14 December 2011

Finals... aka, My Brain Hurts!

Okay, I know no one else cares about this right now, and everybody reading this has gone through the same pain, but good God am I done with school. I have earned this winter break. I just got out of my last final - so I am done until January 18. And it couldn't come to soon; I was starting to get burned out.

My Anatomy/Physiology professor saved muscles and nerves for the final day; and anyone who knows anything about muscles and nerves knows that there are tons of them. So after stuffing my head for days with all this terminology, coming up with ridiculous acronyms and phrases to remember them (What are the muscles that operate movements of the mouth, you ask? Why, that would be LORDDZ - Levator labii superioris, Orbicularis oris, Risorius, Depressor anguli oris, Depressor labii inferioris, and Zygomaticus) - it's finally all been expelled, and I'm fairly certain I was able to squeeze an A out of that class. At least, I better get an A - I worked harder in that class than I ever have.

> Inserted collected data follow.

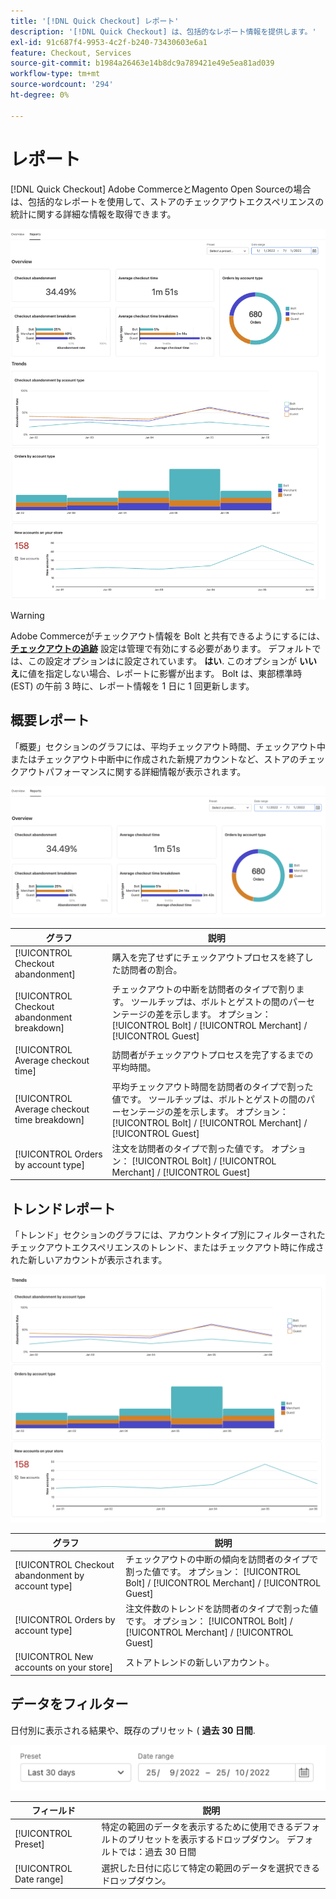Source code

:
 ```yaml
---
title: '[!DNL Quick Checkout] レポート'
description: '[!DNL Quick Checkout] は、包括的なレポート情報を提供します。'
exl-id: 91c687f4-9953-4c2f-b240-73430603e6a1
feature: Checkout, Services
source-git-commit: b1984a26463e14b8dc9a789421e49e5ea81ad039
workflow-type: tm+mt
source-wordcount: '294'
ht-degree: 0%

---
```


# レポート

[!DNL Quick Checkout] Adobe CommerceとMagento Open Sourceの場合は、包括的なレポートを使用して、ストアのチェックアウトエクスペリエンスの統計に関する詳細な情報を取得できます。

![レポート表示](assets/reports-view-big-checkout.png)

>[!WARNING]
>
> Adobe Commerceがチェックアウト情報を Bolt と共有できるようにするには、 [**チェックアウトの追跡**](../quick-checkout/settings-quick-checkout.md)  設定は管理で有効にする必要があります。 デフォルトでは、この設定オプションはに設定されています。 **はい**. このオプションが **いいえ**&#x200B;に値を指定しない場合、レポートに影響が出ます。 Bolt は、東部標準時 (EST) の午前 3 時に、レポート情報を 1 日に 1 回更新します。

## 概要レポート

「概要」セクションのグラフには、平均チェックアウト時間、チェックアウト中またはチェックアウト中断中に作成された新規アカウントなど、ストアのチェックアウトパフォーマンスに関する詳細情報が表示されます。

![レポートの概要](assets/overview-report-checkout.png)

| グラフ | 説明 |
|---|---|
| [!UICONTROL Checkout abandonment] | 購入を完了せずにチェックアウトプロセスを終了した訪問者の割合。 |
| [!UICONTROL Checkout abandonment breakdown] | チェックアウトの中断を訪問者のタイプで割ります。 ツールチップは、ボルトとゲストの間のパーセンテージの差を示します。 オプション： [!UICONTROL Bolt] / [!UICONTROL Merchant] / [!UICONTROL Guest] |
| [!UICONTROL Average checkout time] | 訪問者がチェックアウトプロセスを完了するまでの平均時間。 |
| [!UICONTROL Average checkout time breakdown] | 平均チェックアウト時間を訪問者のタイプで割った値です。 ツールチップは、ボルトとゲストの間のパーセンテージの差を示します。 オプション： [!UICONTROL Bolt] / [!UICONTROL Merchant] / [!UICONTROL Guest] |
| [!UICONTROL Orders by account type] | 注文を訪問者のタイプで割った値です。 オプション： [!UICONTROL Bolt] / [!UICONTROL Merchant] / [!UICONTROL Guest] |

## トレンドレポート

「トレンド」セクションのグラフには、アカウントタイプ別にフィルターされたチェックアウトエクスペリエンスのトレンド、またはチェックアウト時に作成された新しいアカウントが表示されます。

![レポートのトレンド](assets/trends-report-checkout.png)

| グラフ | 説明 |
|---|---|
| [!UICONTROL Checkout abandonment by account type] | チェックアウトの中断の傾向を訪問者のタイプで割った値です。 オプション： [!UICONTROL Bolt] / [!UICONTROL Merchant] / [!UICONTROL Guest] |
| [!UICONTROL Orders by account type] | 注文件数のトレンドを訪問者のタイプで割った値です。 オプション： [!UICONTROL Bolt] / [!UICONTROL Merchant] / [!UICONTROL Guest] |
| [!UICONTROL New accounts on your store] | ストアトレンドの新しいアカウント。 |

## データをフィルター

日付別に表示される結果や、既存のプリセット ( **過去 30 日間**.

![フィルター表示](assets/filter-view.png)

| フィールド | 説明 |
|---|---|
| [!UICONTROL Preset] | 特定の範囲のデータを表示するために使用できるデフォルトのプリセットを表示するドロップダウン。 デフォルトでは：過去 30 日間 |
| [!UICONTROL Date range] | 選択した日付に応じて特定の範囲のデータを選択できるドロップダウン。 |
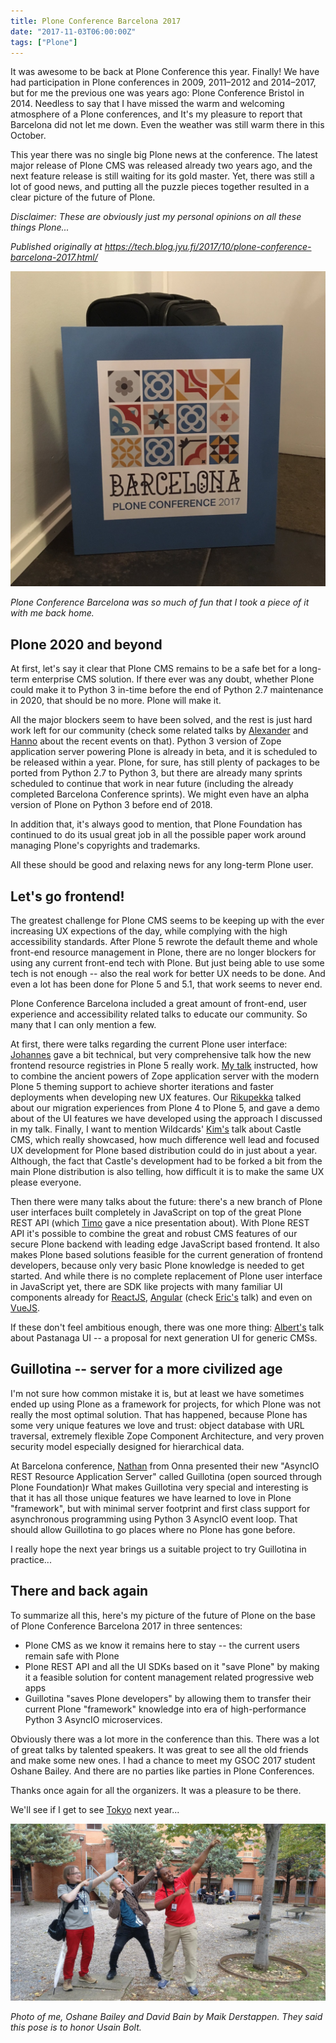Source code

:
 ```yaml
---
title: Plone Conference Barcelona 2017
date: "2017-11-03T06:00:00Z"
tags: ["Plone"]
---
```


It was awesome to be back at Plone Conference this year. Finally! We
have had participation in Plone conferences in 2009, 2011–2012 and
2014–2017, but for me the previous one was years ago: Plone Conference
Bristol in 2014. Needless to say that I have missed the warm and
welcoming atmosphere of a Plone conferences, and It\'s my pleasure to
report that Barcelona did not let me down. Even the weather was still
warm there in this October.

This year there was no single big Plone news at the conference. The
latest major release of Plone CMS was released already two years ago,
and the next feature release is still waiting for its gold master. Yet,
there was still a lot of good news, and putting all the puzzle pieces
together resulted in a clear picture of the future of Plone.

*Disclaimer: These are obviously just my personal opinions on all these
things Plone\...*

*Published originally at
<https://tech.blog.jyu.fi/2017/10/plone-conference-barcelona-2017.html/>*

![image](DMsDO13WsAAh3zG.jpg)

*Plone Conference Barcelona was so much of fun that I took a piece of it
with me back home.*

Plone 2020 and beyond
---------------------

At first, let\'s say it clear that Plone CMS remains to be a safe bet
for a long-term enterprise CMS solution. If there ever was any doubt,
whether Plone could make it to Python 3 in-time before the end of Python
2.7 maintenance in 2020, that should be no more. Plone will make it.

All the major blockers seem to have been solved, and the rest is just
hard work left for our community (check some related talks by
[Alexander](https://2017.ploneconf.org/talks/doing-the-impossible) and
[Hanno](https://2017.ploneconf.org/talks/zope-on-python-3) about the recent events on that). Python 3 version of Zope
application server powering Plone is already in beta, and it is
scheduled to be released within a year. Plone, for sure, has still
plenty of packages to be ported from Python 2.7 to Python 3, but there
are already many sprints scheduled to continue that work in near future
(including the already completed Barcelona Conference sprints). We might
even have an alpha version of Plone on Python 3 before end of 2018.

In addition that, it\'s always good to mention, that Plone Foundation
has continued to do its usual great job in all the possible paper work
around managing Plone\'s copyrights and trademarks.

All these should be good and relaxing news for any long-term Plone user.

Let\'s go frontend!
-------------------

The greatest challenge for Plone CMS seems to be keeping up with the
ever increasing UX expections of the day, while complying with the high
accessibility standards. After Plone 5 rewrote the default theme and
whole front-end resource management in Plone, there are no longer
blockers for using any current front-end tech with Plone. But just being
able to use some tech is not enough -- also the real work for better UX
needs to be done. And even a lot has been done for Plone 5 and 5.1, that
work seems to never end.

Plone Conference Barcelona included a great amount of front-end, user
experience and accessibility related talks to educate our community. So
many that I can only mention a few.

At first, there were talks regarding the current Plone user interface:
[Johannes](https://2017.ploneconf.org/talks/resource-registry-demystified) gave a bit technical, but very comprehensive talk how the new
frontend resource registries in Plone 5 really work. [My
talk](http://datakurre.pandala.org/2017/10/building-instant-features-with-advanced.html) instructed, how to combine the ancient powers of Zope
application server with the modern Plone 5 theming support to achieve
shorter iterations and faster deployments when developing new UX
features. Our
[Rikupekka](https://2017.ploneconf.org/talks/beyond-infinity-with-plone-5-are-we-there-yet) talked about our migration experiences from Plone 4 to Plone
5, and gave a demo about of the UI features we have developed using the
approach I discussed in my talk. Finally, I want to mention Wildcards\'
[Kim\'s](https://2017.ploneconf.org/talks/our-castles-strength) talk about Castle CMS, which really showcased, how much
difference well lead and focused UX development for Plone based
distribution could do in just about a year. Although, the fact that
Castle\'s development had to be forked a bit from the main Plone
distribution is also telling, how difficult it is to make the same UX
please everyone.

Then there were many talks about the future: there\'s a new branch of
Plone user interfaces built completely in JavaScript on top of the great
Plone REST API (which
[Timo](https://2017.ploneconf.org/talks/building-bridges-the-headless-future-of-plone) gave a nice presentation about). With Plone REST API it\'s
possible to combine the great and robust CMS features of our secure
Plone backend with leading edge JavaScript based frontend. It also makes
Plone based solutions feasible for the current generation of frontend
developers, because only very basic Plone knowledge is needed to get
started. And while there is no complete replacement of Plone user
interface in JavaScript yet, there are SDK like projects with many
familiar UI components already for
[ReactJS](https://www.npmjs.com/package/@plone%2Fplone-react),
[Angular](https://www.npmjs.com/package/@plone/restapi-angular) (check
[Eric\'s](https://2017.ploneconf.org/talks/this-is-2017-lets-go-frontend) talk) and even on
[VueJS](https://github.com/bierik/plone-vuejs).

If these don\'t feel ambitious enough, there was one more thing:
[Albert\'s](https://2017.ploneconf.org/talks/pastanaga-ui-resistance-is-futile) talk about Pastanaga UI -- a proposal for next generation UI
for generic CMSs.

Guillotina -- server for a more civilized age
---------------------------------------------

I\'m not sure how common mistake it is, but at least we have sometimes
ended up using Plone as a framework for projects, for which Plone was
not really the most optimal solution. That has happened, because Plone
has some very unique features we love and trust: object database with
URL traversal, extremely flexible Zope Component Architecture, and very
proven security model especially designed for hierarchical data.

At Barcelona conference,
[Nathan](https://2017.ploneconf.org/talks/guillotina-the-asyncio-rest-resource-api) from Onna presented their new "AsyncIO REST Resource
Application Server" called Guillotina (open sourced through Plone
Foundation)r What makes Guillotina very special and interesting is that
it has all those unique features we have learned to love in Plone
"framework", but with minimal server footprint and first class support
for asynchronous programming using Python 3 AsyncIO event loop. That
should allow Guillotina to go places where no Plone has gone before.

I really hope the next year brings us a suitable project to try
Guillotina in practice\...

There and back again
--------------------

To summarize all this, here\'s my picture of the future of Plone on the
base of Plone Conference Barcelona 2017 in three sentences:

-   Plone CMS as we know it remains here to stay -- the current users
    remain safe with Plone
-   Plone REST API and all the UI SDKs based on it "save Plone" by
    making it a feasible solution for content management related
    progressive web apps
-   Guillotina "saves Plone developers" by allowing them to transfer
    their current Plone "framework" knowledge into era of
    high-performance Python 3 AsyncIO microservices.

Obviously there was a lot more in the conference than this. There was a
lot of great talks by talented speakers. It was great to see all the old
friends and make some new ones. I had a chance to meet my GSOC 2017
student Oshane Bailey. And there are no parties like parties in Plone
Conferences.

Thanks once again for all the organizers. It was a pleasure to be there.

We\'ll see if I get to see
[Tokyo](https://plone.org/news/2017/plone-conference-2018-will-be-in-tokyo-japan) next year\...

![image](DMlL1SzWsAM9mfO.jpg)

*Photo of me, Oshane Bailey and David Bain by Maik Derstappen. They said
this pose is to honor Usain Bolt.*
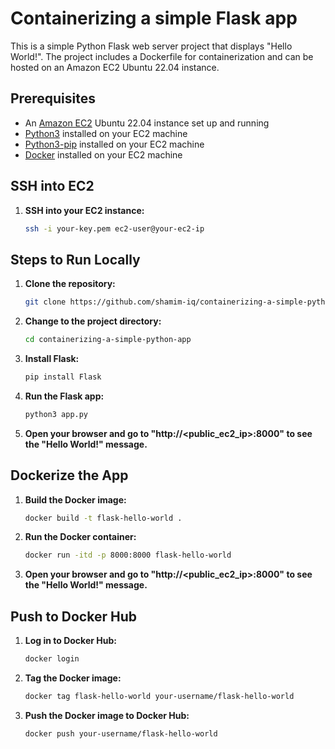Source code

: # Containerizing a simple Flask app

This is a simple Python Flask web server project that displays "Hello World!". The project includes a Dockerfile for containerization and can be hosted on an Amazon EC2 Ubuntu 22.04 instance.

## Prerequisites
- An [Amazon EC2](https://aws.amazon.com/ec2) Ubuntu 22.04 instance set up and running
- [Python3](https://www.digitalocean.com/community/tutorials/how-to-install-python-3-and-set-up-a-programming-environment-on-an-ubuntu-20-04-server) installed on your EC2 machine
- [Python3-pip](https://www.digitalocean.com/community/tutorials/how-to-install-python-3-and-set-up-a-programming-environment-on-an-ubuntu-20-04-server) installed on your EC2 machine
- [Docker](https://www.digitalocean.com/community/tutorials/how-to-install-and-use-docker-on-ubuntu-22-04) installed on your EC2 machine

## SSH into EC2

1. **SSH into your EC2 instance:**
    ```bash
    ssh -i your-key.pem ec2-user@your-ec2-ip
    ```

## Steps to Run Locally

1. **Clone the repository:**
    ```bash
    git clone https://github.com/shamim-iq/containerizing-a-simple-python-app.git
    ```

2. **Change to the project directory:**
    ```bash
    cd containerizing-a-simple-python-app
    ```

3. **Install Flask:**
    ```bash
    pip install Flask
    ```

4. **Run the Flask app:**
    ```bash
    python3 app.py
    ```

5. **Open your browser and go to "http://<public_ec2_ip>:8000" to see the "Hello World!" message.**

## Dockerize the App

1. **Build the Docker image:**
    ```bash
    docker build -t flask-hello-world .
    ```

2. **Run the Docker container:**
    ```bash
    docker run -itd -p 8000:8000 flask-hello-world
    ```

3. **Open your browser and go to "http://<public_ec2_ip>:8000" to see the "Hello World!" message.**

## Push to Docker Hub

1. **Log in to Docker Hub:**
    ```bash
    docker login
    ```

2. **Tag the Docker image:**
    ```bash
    docker tag flask-hello-world your-username/flask-hello-world
    ```

3. **Push the Docker image to Docker Hub:**
    ```bash
    docker push your-username/flask-hello-world
    ```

The Organic Chemistry, however, is another story. I did the best I could, but chemistry and I are not the best of friends in the first place, and my instructor this year wasn't worth much. An incredibly nice guy - I really like him as a person - but just a bad, bad teacher. Here was the daily "lecture": you know the pictures in the book? He would use those as power point slides, and that's it. He would just get up there, identify the structure, say a couple things about its use in industry (he got his PhD researching plastics and their many applications), and then move on to the next one. Several pictures he would literally say, "Oh, don't worry about this - this is too complicated." So naturally what does he test on? All of the stuff he said not to worry about! So frustrating. There were whole sections of the final which literally were not mentioned anywhere in his lecture, or in the book! There was even one section which he specifically said we would not need to know at all!


I drew the line today, though. He encourages students to work out problems on the test, so I wrote a brief letter which basically said, "It is not fair to test us on material we have no way of knowing. It's one thing to pull questions from the book, or to even ask about a topic we only discussed in a cursory way, but to give ten to fifteen questions which we do not know, were never mentioned in any way, and discuss concepts which we have never dealt with before is just too much. Please let me know my final grade as soon as possible - because I have a feeling I would like to talk to you in person and dispute it."

I'm not trying to be a jerk, but there are just some things a teacher shouldn't do. Trust me - I'm not trying to say I'm a genius and he should give me special treatment, but he should at least know for future classes that his test material is beyond anything we've discussed.

Statistics, thank God, was an online class, and thus was finished a couple weeks ago. I hate the subject matter  (I call it the "mathematics of trivia"), but at least it's done and I never have to see it again.

And that's it. What's done is done. Time to move on and prepare for the GRE next month. And then, right after that, we move on to the next semester - Microbiology, A/P II, Biochemistry, and Medical Terminology. Wish me luck!